Task to carry out:
What lines in the listing include "when"? Return a copy of each.
═════ Task data
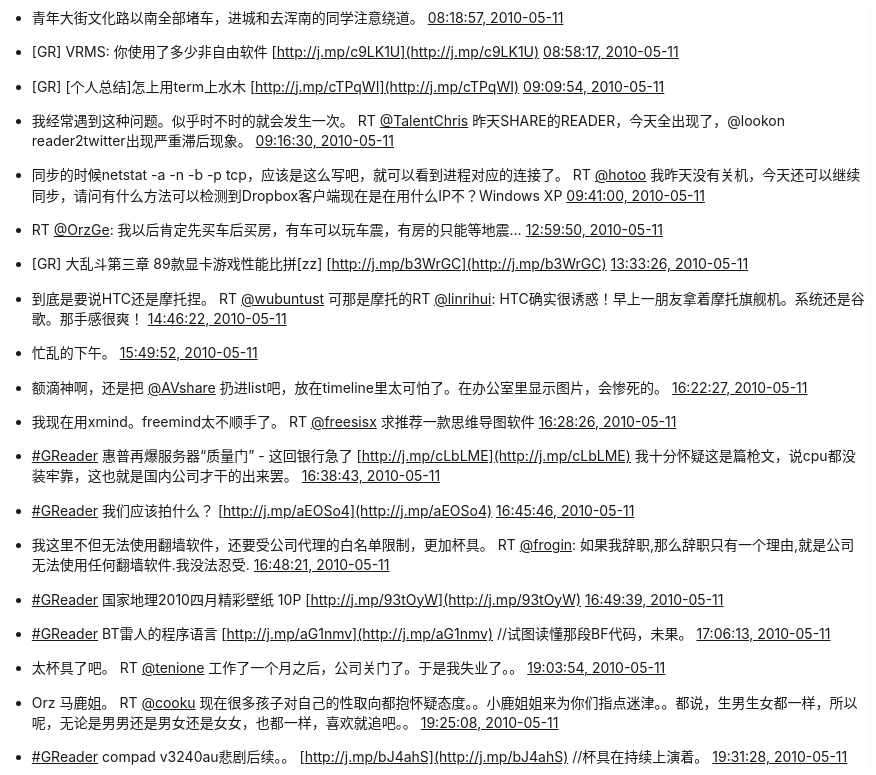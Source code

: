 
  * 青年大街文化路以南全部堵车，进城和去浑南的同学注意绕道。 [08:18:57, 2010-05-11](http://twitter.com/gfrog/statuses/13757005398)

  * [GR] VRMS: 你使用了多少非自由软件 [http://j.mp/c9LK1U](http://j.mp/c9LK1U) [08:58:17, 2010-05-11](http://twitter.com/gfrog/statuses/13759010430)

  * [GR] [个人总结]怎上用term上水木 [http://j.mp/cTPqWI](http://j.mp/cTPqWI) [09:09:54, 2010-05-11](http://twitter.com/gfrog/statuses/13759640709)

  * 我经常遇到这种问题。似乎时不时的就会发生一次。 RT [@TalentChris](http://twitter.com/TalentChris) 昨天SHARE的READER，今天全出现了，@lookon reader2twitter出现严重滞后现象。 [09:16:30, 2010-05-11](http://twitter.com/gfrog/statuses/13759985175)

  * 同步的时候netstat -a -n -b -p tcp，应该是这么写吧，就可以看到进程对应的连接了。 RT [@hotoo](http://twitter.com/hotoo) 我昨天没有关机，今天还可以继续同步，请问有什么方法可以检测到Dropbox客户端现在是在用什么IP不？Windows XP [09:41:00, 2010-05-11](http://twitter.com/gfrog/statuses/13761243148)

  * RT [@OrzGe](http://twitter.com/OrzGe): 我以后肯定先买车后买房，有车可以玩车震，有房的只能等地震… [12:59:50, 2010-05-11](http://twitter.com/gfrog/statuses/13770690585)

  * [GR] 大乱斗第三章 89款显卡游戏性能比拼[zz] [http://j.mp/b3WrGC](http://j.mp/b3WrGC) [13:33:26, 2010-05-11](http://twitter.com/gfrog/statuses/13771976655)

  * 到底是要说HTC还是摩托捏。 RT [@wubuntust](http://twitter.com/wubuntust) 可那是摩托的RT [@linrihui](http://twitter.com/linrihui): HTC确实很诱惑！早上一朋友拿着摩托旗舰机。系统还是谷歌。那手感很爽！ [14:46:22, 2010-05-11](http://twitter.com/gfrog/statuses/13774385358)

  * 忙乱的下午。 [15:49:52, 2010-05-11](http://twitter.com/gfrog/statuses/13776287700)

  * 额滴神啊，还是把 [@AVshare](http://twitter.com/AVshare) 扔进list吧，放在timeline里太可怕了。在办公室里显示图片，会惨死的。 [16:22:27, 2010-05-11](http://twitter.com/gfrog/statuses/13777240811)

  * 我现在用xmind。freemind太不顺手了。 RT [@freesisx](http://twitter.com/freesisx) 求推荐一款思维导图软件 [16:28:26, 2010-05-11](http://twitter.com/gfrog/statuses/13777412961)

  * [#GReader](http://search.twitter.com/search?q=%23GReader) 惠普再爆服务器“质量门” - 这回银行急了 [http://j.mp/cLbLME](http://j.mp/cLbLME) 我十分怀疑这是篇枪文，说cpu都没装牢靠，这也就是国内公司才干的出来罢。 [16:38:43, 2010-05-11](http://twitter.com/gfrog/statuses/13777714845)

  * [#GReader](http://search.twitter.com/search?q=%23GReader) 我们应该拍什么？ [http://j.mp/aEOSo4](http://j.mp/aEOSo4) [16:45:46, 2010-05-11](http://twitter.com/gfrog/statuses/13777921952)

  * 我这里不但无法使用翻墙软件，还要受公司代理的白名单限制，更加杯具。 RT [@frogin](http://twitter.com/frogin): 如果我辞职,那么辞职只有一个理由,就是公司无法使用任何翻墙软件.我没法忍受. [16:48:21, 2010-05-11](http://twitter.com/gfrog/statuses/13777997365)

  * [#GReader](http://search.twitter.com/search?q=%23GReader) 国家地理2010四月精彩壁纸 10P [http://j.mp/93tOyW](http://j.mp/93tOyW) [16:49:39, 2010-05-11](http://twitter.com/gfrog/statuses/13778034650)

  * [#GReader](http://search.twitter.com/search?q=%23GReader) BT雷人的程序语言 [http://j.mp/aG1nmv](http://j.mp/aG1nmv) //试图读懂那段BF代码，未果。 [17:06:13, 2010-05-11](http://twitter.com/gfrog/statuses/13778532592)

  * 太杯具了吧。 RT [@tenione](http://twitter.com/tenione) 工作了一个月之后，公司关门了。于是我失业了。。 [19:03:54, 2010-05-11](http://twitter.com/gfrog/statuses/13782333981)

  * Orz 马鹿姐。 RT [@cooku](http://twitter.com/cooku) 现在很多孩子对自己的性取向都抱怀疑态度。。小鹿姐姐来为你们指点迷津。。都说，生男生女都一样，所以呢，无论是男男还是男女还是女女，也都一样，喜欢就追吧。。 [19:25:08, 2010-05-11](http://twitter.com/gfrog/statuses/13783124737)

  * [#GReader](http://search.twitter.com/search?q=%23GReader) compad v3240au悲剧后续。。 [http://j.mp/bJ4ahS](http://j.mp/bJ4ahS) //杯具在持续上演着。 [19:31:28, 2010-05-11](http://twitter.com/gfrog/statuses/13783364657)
══════════
═════ Task data
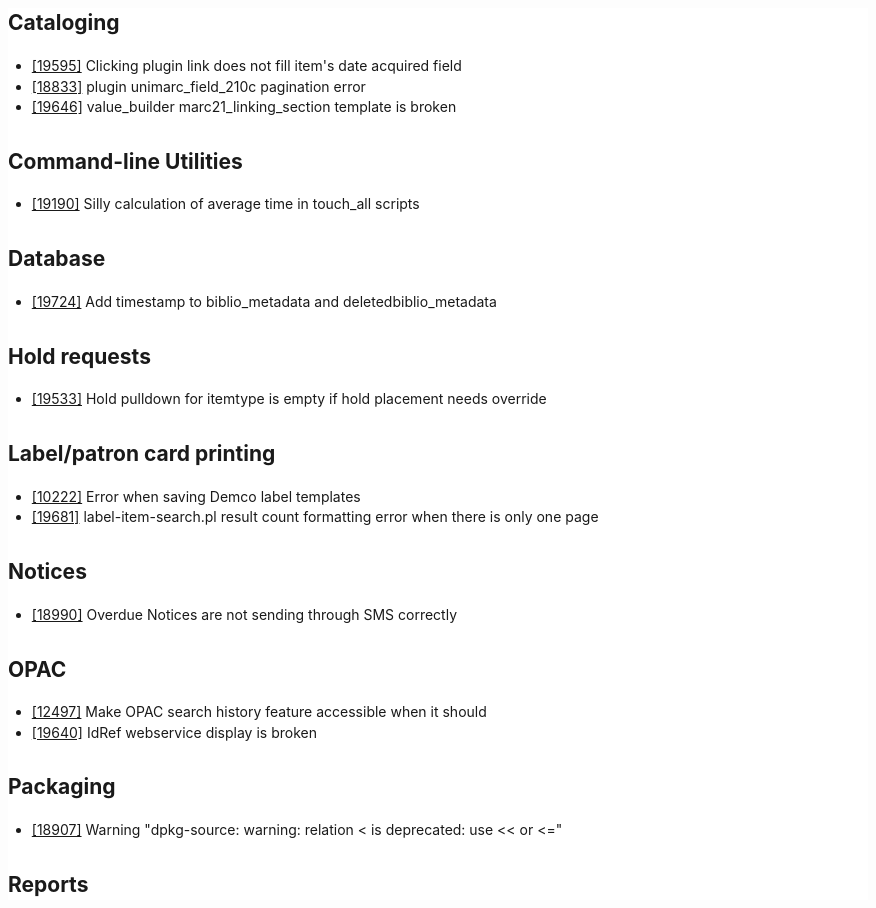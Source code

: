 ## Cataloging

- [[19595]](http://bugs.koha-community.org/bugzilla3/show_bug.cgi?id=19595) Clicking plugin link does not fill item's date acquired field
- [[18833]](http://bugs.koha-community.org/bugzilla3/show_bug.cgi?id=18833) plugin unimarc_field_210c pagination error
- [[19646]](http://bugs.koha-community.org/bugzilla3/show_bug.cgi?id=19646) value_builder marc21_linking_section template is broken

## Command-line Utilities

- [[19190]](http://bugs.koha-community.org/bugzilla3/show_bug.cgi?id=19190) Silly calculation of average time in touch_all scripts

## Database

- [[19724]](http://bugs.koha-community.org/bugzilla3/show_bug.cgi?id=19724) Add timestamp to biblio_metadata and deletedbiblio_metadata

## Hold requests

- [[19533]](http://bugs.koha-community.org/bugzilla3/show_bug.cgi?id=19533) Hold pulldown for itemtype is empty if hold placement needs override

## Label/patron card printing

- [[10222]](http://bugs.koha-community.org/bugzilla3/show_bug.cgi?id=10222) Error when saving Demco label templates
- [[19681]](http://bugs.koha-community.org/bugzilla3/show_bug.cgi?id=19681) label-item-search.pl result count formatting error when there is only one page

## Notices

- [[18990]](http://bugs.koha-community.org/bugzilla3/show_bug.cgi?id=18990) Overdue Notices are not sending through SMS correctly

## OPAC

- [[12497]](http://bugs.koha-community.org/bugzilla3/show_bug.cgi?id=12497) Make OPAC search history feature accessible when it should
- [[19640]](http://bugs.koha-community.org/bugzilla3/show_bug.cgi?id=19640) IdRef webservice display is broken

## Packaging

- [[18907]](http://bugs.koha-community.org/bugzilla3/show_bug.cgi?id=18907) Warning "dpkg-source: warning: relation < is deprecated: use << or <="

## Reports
══════════
Answer to this exercise:
- [[10222]](http://bugs.koha-community.org/bugzilla3/show_bug.cgi?id=10222) Error when saving Demco label templates
- [[19681]](http://bugs.koha-community.org/bugzilla3/show_bug.cgi?id=19681) label-item-search.pl result count formatting error when there is only one page
- [[12497]](http://bugs.koha-community.org/bugzilla3/show_bug.cgi?id=12497) Make OPAC search history feature accessible when it should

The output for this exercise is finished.